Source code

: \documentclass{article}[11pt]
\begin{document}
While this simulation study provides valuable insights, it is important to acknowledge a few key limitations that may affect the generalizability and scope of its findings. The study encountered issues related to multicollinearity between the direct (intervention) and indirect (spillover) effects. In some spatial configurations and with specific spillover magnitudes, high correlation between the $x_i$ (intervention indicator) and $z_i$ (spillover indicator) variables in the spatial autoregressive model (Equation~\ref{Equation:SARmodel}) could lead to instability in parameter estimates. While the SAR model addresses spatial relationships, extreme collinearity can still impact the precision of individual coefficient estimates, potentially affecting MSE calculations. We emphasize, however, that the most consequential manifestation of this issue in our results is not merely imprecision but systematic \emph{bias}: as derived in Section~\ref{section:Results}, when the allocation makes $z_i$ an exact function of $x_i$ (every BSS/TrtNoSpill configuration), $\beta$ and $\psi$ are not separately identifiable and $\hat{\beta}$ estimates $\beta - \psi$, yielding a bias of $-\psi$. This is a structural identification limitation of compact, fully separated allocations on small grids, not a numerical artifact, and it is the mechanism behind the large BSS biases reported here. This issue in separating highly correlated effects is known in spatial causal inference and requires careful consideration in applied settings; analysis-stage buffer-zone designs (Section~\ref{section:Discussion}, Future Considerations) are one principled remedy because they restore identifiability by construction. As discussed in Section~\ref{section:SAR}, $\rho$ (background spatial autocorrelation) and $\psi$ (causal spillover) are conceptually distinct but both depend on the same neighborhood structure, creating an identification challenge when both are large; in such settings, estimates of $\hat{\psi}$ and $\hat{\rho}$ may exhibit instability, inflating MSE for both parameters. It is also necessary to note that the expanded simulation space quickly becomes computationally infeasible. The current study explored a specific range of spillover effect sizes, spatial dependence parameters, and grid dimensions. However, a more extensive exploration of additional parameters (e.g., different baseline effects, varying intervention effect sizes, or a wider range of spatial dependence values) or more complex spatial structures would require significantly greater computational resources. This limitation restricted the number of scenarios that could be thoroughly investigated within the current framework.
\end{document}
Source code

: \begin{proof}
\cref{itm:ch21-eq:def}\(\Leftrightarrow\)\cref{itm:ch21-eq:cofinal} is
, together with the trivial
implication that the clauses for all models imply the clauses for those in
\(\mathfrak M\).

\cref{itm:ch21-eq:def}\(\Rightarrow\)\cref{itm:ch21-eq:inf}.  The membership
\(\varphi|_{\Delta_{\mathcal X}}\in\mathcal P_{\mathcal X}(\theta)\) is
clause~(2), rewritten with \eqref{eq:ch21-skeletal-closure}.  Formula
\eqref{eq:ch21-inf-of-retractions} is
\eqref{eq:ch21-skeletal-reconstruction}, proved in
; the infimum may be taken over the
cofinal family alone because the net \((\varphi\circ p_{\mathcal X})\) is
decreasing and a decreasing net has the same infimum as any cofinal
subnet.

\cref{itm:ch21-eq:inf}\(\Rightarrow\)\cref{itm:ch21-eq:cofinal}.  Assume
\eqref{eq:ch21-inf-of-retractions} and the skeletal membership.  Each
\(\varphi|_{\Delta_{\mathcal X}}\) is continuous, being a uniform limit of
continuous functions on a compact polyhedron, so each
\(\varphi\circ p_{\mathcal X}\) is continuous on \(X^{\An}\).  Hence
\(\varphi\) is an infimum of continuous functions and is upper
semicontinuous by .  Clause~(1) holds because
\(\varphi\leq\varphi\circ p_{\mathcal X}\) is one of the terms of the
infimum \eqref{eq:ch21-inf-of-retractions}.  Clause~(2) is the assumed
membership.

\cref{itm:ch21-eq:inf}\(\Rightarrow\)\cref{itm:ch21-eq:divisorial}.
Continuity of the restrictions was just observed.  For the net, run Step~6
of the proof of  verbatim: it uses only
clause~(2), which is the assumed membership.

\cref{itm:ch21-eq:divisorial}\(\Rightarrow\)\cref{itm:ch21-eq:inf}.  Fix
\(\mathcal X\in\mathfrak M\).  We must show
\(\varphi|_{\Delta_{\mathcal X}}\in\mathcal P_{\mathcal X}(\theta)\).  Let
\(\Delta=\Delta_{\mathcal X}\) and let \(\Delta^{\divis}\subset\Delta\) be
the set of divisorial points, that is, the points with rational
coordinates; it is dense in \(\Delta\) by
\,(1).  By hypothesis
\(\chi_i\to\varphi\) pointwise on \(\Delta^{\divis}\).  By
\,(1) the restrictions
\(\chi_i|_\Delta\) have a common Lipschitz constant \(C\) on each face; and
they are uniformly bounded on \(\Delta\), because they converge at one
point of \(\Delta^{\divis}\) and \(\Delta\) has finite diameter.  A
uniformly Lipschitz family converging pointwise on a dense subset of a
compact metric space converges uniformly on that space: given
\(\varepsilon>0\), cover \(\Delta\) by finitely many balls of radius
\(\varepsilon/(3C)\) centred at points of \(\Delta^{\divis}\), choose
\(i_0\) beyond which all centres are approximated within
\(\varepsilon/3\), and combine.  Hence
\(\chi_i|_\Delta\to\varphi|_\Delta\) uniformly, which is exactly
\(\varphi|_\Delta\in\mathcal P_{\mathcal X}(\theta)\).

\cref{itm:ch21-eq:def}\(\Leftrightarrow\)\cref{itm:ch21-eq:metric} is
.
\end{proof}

• • • • • • •

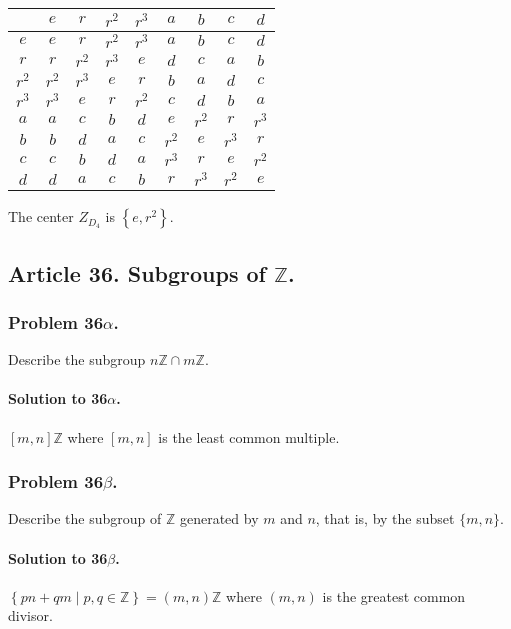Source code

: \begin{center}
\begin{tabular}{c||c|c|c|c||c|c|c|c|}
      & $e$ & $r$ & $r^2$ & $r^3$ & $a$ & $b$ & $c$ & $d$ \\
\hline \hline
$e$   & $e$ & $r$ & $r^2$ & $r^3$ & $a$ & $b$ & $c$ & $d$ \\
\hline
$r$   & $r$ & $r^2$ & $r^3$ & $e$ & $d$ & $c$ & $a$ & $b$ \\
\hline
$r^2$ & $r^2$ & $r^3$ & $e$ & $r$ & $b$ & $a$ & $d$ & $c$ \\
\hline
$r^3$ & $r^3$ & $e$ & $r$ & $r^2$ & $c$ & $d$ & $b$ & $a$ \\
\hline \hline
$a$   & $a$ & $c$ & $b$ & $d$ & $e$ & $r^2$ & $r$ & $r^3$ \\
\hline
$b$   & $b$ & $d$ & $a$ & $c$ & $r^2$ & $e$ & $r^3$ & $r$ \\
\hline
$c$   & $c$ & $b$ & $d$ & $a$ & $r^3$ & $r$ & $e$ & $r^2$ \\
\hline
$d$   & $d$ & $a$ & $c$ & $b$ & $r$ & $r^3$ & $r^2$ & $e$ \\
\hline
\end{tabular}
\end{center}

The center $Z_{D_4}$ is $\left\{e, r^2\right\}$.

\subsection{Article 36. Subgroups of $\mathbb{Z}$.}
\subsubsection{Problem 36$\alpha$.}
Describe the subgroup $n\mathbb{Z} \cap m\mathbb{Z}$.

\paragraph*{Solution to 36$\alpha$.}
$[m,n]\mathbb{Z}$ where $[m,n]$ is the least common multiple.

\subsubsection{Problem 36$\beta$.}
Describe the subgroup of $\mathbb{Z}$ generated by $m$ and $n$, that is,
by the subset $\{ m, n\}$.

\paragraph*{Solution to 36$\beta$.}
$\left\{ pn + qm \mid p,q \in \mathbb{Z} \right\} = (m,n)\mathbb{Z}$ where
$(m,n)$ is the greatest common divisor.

• • • • • • •

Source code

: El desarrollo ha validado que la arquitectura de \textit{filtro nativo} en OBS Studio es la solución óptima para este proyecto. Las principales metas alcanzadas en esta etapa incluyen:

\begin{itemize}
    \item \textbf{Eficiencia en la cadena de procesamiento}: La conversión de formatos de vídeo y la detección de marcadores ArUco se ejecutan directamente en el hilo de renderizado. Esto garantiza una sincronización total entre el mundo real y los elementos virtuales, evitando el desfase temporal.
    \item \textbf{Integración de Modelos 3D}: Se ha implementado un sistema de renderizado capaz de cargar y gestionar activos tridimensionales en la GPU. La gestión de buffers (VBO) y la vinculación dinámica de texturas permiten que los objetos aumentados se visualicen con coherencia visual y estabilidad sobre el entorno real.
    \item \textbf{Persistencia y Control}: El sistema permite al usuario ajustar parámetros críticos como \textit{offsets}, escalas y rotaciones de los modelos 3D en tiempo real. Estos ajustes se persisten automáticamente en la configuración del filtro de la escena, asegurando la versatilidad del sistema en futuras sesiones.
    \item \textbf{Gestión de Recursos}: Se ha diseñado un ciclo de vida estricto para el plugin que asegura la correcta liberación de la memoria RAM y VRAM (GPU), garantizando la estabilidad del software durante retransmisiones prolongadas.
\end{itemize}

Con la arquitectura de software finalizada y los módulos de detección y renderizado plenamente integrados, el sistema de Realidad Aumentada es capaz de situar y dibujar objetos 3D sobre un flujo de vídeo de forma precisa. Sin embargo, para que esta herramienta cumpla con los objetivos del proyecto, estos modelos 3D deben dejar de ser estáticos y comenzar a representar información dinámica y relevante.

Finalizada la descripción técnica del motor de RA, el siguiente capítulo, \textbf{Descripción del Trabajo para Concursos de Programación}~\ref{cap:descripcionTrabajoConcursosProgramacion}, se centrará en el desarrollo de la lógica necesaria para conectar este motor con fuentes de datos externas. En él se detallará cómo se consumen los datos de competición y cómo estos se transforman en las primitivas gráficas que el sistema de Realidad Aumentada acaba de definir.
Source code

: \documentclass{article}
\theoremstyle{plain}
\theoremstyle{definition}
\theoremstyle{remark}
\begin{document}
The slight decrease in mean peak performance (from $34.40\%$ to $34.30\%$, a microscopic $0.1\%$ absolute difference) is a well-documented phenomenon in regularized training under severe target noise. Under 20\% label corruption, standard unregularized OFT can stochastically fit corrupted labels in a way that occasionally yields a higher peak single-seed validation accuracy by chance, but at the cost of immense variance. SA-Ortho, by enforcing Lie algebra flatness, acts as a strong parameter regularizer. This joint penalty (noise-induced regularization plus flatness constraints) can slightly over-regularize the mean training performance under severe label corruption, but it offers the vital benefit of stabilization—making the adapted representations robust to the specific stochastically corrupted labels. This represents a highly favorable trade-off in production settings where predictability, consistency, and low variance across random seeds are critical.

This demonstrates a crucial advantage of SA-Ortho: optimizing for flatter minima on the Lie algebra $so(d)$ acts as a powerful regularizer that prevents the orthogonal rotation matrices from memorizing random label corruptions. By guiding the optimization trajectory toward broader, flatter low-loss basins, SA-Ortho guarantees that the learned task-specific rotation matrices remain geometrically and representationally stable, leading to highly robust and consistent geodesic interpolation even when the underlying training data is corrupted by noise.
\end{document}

• • • • • • •

#### EXERCISE GOAL
Lines that contain "membership" should be pulled from the entries above and reported.

#### ANSWER BOX
\cref{itm:ch21-eq:def}\(\Rightarrow\)\cref{itm:ch21-eq:inf}.  The membership
\eqref{eq:ch21-inf-of-retractions} and the skeletal membership.  Each
membership.
clause~(2), which is the assumed membership.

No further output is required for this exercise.